In the data below, how many lines contain the string "kind"? Give only the figure.

**MATERIAL FOR THIS EXERCISE**
★ ★ ★ ★ ★
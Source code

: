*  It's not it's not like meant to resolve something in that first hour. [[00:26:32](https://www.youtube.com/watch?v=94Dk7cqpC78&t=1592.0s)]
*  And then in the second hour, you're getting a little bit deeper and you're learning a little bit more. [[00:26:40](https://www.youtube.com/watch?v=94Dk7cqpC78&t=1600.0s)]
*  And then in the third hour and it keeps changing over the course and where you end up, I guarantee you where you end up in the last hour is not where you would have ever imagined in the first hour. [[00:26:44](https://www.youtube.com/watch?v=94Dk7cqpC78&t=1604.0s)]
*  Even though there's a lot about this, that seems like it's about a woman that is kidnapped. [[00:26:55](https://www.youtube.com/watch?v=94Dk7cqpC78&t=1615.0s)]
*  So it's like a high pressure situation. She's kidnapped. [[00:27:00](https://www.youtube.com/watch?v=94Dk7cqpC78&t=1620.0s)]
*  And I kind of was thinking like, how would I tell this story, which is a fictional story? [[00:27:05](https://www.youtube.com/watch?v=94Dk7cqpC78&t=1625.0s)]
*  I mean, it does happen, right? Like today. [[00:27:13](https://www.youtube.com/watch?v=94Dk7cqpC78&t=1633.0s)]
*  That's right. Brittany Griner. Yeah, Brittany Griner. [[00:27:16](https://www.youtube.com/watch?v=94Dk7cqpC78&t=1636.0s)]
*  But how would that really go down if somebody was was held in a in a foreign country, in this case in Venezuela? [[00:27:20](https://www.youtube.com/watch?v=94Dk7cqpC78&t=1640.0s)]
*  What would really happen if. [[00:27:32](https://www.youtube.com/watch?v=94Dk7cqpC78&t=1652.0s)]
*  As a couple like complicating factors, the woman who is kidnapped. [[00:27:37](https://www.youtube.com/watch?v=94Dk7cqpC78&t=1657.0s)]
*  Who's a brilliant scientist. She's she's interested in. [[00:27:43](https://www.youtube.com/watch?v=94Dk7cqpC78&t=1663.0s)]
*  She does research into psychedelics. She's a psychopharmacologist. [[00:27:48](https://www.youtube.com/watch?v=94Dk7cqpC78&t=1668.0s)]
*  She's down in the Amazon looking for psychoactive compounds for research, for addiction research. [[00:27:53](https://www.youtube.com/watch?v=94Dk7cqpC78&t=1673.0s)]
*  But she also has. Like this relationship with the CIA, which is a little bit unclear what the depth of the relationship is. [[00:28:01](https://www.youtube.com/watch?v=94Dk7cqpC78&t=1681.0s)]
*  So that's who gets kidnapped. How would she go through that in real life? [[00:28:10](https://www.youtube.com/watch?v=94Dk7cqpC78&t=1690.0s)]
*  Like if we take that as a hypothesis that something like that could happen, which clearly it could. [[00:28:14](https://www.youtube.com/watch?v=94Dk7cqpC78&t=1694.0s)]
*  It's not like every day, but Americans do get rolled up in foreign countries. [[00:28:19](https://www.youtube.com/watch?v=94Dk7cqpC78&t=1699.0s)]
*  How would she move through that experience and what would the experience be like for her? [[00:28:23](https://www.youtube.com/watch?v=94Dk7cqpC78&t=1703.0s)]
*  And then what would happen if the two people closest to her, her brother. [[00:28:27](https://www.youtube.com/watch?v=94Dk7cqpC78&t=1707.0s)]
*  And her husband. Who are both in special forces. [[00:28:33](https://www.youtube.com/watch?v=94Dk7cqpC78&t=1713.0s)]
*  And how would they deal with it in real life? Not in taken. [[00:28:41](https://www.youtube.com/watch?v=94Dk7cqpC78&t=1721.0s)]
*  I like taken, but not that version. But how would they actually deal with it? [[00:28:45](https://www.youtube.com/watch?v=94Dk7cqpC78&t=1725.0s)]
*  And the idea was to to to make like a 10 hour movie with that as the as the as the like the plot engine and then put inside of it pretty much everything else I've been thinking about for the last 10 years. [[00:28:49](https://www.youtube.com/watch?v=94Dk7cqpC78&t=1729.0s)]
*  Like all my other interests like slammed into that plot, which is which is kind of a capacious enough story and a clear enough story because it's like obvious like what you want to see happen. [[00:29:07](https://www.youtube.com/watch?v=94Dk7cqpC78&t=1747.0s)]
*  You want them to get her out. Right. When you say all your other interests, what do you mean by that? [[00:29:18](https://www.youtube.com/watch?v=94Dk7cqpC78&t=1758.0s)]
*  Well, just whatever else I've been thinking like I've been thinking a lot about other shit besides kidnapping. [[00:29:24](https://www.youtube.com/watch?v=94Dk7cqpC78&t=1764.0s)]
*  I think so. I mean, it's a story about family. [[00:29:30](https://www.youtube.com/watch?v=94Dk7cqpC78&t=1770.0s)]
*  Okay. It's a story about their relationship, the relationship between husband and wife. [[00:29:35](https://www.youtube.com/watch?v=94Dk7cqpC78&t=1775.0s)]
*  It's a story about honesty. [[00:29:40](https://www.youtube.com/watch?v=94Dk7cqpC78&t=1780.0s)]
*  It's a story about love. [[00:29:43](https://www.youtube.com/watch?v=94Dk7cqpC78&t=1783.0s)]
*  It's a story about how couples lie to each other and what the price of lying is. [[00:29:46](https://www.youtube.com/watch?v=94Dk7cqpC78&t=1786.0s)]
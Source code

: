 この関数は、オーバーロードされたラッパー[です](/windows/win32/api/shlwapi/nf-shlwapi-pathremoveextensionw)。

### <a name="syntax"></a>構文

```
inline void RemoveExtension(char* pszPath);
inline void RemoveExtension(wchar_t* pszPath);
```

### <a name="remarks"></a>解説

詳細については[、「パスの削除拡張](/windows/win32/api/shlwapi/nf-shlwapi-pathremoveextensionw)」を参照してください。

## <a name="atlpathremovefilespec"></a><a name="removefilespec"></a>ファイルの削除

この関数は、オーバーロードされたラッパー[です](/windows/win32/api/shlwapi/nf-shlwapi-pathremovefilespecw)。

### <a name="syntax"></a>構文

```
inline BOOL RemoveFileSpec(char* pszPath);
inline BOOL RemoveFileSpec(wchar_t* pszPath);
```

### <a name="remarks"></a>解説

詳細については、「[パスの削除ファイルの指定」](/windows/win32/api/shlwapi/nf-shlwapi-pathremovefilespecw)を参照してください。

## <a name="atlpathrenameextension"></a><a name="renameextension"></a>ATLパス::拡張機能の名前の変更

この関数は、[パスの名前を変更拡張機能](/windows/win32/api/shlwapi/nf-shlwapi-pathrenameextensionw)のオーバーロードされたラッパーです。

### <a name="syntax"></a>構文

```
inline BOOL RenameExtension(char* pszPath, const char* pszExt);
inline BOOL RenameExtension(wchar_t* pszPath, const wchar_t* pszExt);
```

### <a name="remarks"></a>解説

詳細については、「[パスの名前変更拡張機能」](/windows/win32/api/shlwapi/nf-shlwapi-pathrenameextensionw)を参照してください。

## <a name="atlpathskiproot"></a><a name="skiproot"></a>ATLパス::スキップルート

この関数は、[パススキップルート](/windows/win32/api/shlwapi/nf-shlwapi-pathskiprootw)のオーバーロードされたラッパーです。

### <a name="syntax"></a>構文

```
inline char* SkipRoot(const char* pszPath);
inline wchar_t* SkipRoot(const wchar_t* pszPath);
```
★ ★ ★ ★ ★
**RESPONSE AREA**
2